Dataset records
□ □ □ □ □ □ □

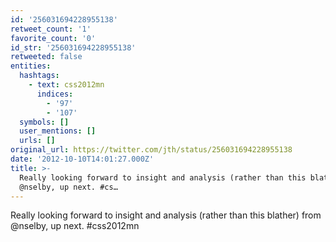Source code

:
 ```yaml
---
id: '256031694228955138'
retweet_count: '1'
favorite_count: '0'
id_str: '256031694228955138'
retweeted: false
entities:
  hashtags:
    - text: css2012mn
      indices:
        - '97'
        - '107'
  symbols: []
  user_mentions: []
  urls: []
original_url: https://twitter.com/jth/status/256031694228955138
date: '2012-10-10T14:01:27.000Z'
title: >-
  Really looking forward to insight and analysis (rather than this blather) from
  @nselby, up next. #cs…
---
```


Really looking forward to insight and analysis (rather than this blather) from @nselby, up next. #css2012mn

□ □ □ □ □ □ □

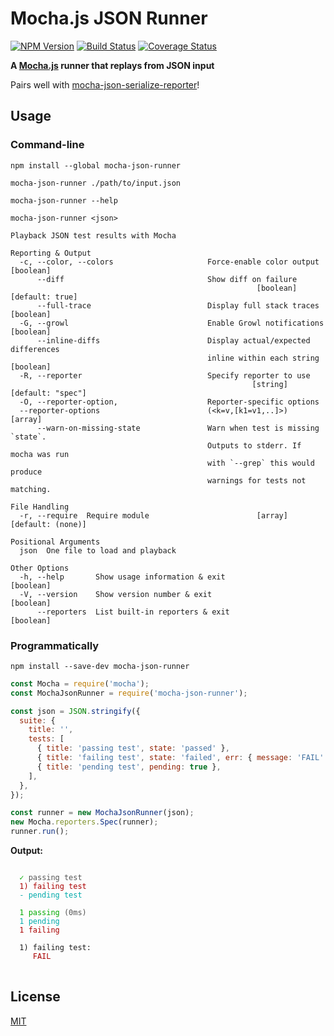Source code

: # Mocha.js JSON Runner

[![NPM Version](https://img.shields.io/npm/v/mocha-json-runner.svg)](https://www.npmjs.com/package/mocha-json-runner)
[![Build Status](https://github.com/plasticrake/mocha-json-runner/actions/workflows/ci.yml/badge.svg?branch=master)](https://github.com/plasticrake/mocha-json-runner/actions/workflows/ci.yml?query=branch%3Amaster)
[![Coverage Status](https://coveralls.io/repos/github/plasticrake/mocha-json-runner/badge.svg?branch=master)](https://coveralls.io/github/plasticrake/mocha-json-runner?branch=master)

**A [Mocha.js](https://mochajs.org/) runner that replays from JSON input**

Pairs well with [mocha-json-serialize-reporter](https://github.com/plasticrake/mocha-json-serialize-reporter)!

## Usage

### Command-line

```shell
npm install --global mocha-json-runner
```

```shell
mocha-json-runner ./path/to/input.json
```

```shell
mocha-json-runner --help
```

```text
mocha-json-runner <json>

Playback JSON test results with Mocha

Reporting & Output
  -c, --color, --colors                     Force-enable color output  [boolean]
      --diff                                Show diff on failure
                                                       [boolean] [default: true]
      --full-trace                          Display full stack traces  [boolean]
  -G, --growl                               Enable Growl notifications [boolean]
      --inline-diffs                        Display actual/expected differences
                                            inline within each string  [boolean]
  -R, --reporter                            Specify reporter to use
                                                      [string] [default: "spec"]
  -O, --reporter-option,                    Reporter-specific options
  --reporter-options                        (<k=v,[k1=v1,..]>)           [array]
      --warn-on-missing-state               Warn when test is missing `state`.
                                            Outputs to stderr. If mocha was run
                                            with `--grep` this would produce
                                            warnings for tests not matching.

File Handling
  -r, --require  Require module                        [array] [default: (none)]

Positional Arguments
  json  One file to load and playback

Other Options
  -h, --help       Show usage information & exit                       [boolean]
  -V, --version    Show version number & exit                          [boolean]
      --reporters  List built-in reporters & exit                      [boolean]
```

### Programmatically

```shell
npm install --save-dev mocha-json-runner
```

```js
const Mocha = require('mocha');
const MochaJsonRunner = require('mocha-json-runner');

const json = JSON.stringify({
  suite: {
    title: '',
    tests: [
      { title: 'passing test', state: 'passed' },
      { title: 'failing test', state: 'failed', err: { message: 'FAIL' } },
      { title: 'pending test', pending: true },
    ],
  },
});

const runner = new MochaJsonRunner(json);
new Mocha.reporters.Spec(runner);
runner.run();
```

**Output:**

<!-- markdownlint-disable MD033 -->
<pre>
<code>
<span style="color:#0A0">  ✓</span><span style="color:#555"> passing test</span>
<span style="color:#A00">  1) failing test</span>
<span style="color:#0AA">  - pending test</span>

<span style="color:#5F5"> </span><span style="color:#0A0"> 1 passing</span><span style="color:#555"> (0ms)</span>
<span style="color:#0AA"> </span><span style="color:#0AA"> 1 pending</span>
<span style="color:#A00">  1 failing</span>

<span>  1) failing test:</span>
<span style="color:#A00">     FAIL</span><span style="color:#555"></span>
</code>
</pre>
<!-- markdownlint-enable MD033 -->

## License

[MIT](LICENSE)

□ □ □ □ □ □ □

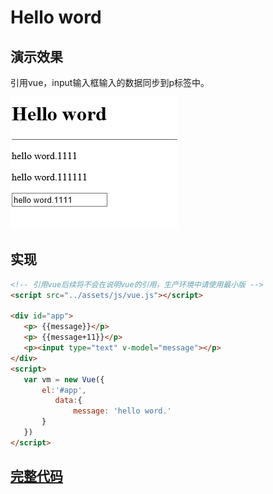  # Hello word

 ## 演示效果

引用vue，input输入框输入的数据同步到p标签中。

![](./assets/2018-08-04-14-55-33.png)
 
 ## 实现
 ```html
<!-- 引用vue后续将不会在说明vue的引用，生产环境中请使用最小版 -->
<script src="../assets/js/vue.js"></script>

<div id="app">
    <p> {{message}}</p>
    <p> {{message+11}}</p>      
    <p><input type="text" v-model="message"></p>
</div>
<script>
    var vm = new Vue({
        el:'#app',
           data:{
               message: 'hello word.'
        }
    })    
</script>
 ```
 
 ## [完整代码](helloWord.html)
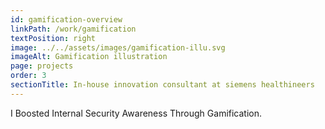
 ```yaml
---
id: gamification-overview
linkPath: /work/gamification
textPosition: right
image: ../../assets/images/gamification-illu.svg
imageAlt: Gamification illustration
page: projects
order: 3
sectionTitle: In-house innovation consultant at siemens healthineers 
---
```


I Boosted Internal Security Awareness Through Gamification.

□ □ □ □ □ □ □

- _Problem to work on_
Every line of the entries above that holds "reporters" should be copied out.

- _Result for this exercise_
      --reporters  List built-in reporters & exit                      [boolean]
new Mocha.reporters.Spec(runner);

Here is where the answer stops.